We "have it working" using the solr-shipped "post utility"
post -c OPERATIONS -recursive -0 -host solr $(find . -name '*.html')
This is fine.....However, we would like to leverage the Data Import Handler (DIH), i.e. replace the shell command with a single http call to the DIH endpoint ('/dataimport')
Question
How do I configure the tika "data config xml" file to get "similar functionality" as the solr "post command" ?
when I configure with data-config.xml, solr document only ends up with an "id" and "version" fields (i.e. where id is the untokenized file name)
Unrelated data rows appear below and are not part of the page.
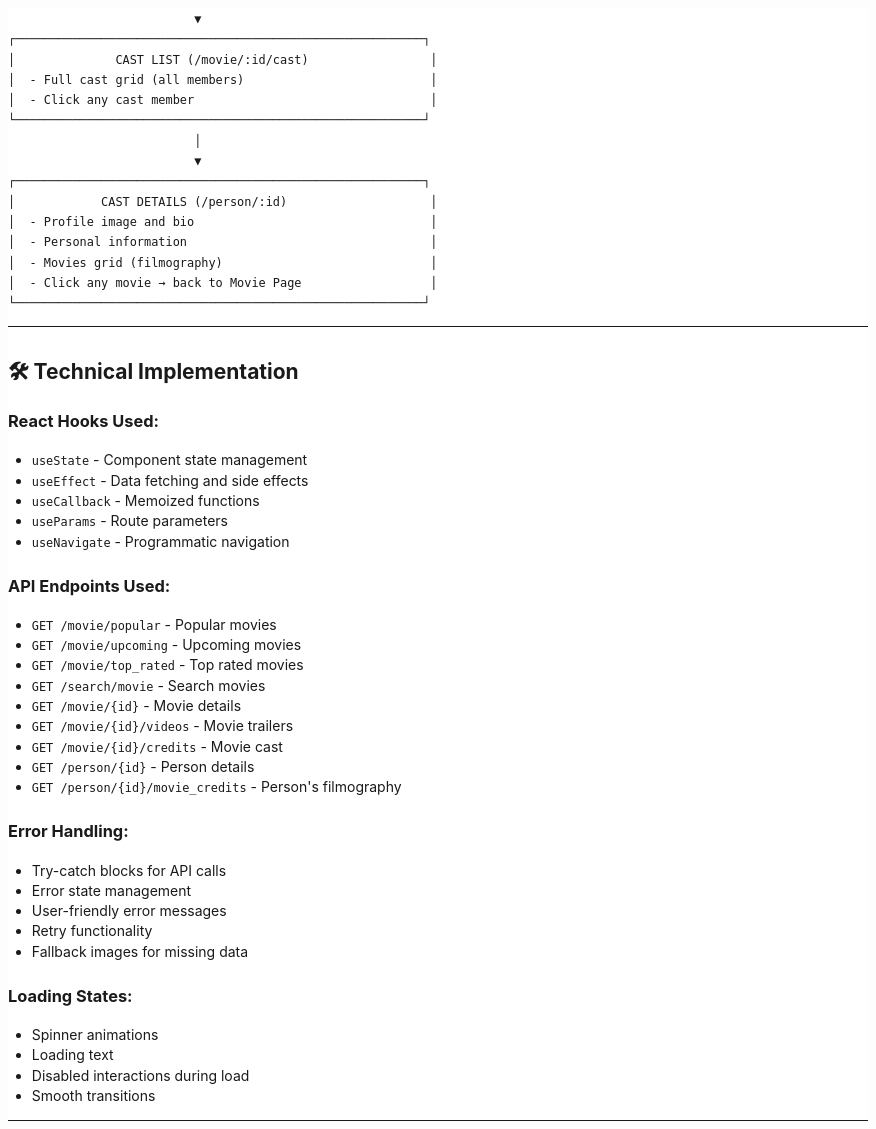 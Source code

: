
 ```
                          ▼
┌─────────────────────────────────────────────────────────┐
│              CAST LIST (/movie/:id/cast)                 │
│  - Full cast grid (all members)                          │
│  - Click any cast member                                 │
└─────────────────────────────────────────────────────────┘
                          │
                          ▼
┌─────────────────────────────────────────────────────────┐
│            CAST DETAILS (/person/:id)                    │
│  - Profile image and bio                                 │
│  - Personal information                                  │
│  - Movies grid (filmography)                             │
│  - Click any movie → back to Movie Page                  │
└─────────────────────────────────────────────────────────┘
```

---

## 🛠️ Technical Implementation

### React Hooks Used:
- `useState` - Component state management
- `useEffect` - Data fetching and side effects
- `useCallback` - Memoized functions
- `useParams` - Route parameters
- `useNavigate` - Programmatic navigation

### API Endpoints Used:
- `GET /movie/popular` - Popular movies
- `GET /movie/upcoming` - Upcoming movies
- `GET /movie/top_rated` - Top rated movies
- `GET /search/movie` - Search movies
- `GET /movie/{id}` - Movie details
- `GET /movie/{id}/videos` - Movie trailers
- `GET /movie/{id}/credits` - Movie cast
- `GET /person/{id}` - Person details
- `GET /person/{id}/movie_credits` - Person's filmography

### Error Handling:
- Try-catch blocks for API calls
- Error state management
- User-friendly error messages
- Retry functionality
- Fallback images for missing data

### Loading States:
- Spinner animations
- Loading text
- Disabled interactions during load
- Smooth transitions

---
correction: i had originally wrote '"id" and "title" field..."'
"id":"database_operations_2019.html",
"_version_":1650836000296927232},
however when I use "bin/post" the document has these fields, i.e. including tokenized title:
"id":"/usr/local/html/OPERATIONS_2019_1119_1500/./database_operations_2019.html",
"stream_size":[54115],
"x_parsed_by":["org.apache.tika.parser.DefaultParser",
"org.apache.tika.parser.html.HtmlParser"],
"stream_content_type":["text/html"],
"dc_title":["Database Operations 2019 Guidebook"],
"content_encoding":["UTF-8"],
"content_type_hint":["text/html; charset=UTF-8"],
"resourcename":["/usr/local/html/OPERATIONS_2019_1119_1500/./database_operations_2019.html"],
"title":["Database Operations 2019 Guidebook"],
"content_type":["text/html; charset=UTF-8"],
"_version_":1650834641083432960},
Some Points
I've tried RTM'ing, but do not follow how "field" maps to the "html body"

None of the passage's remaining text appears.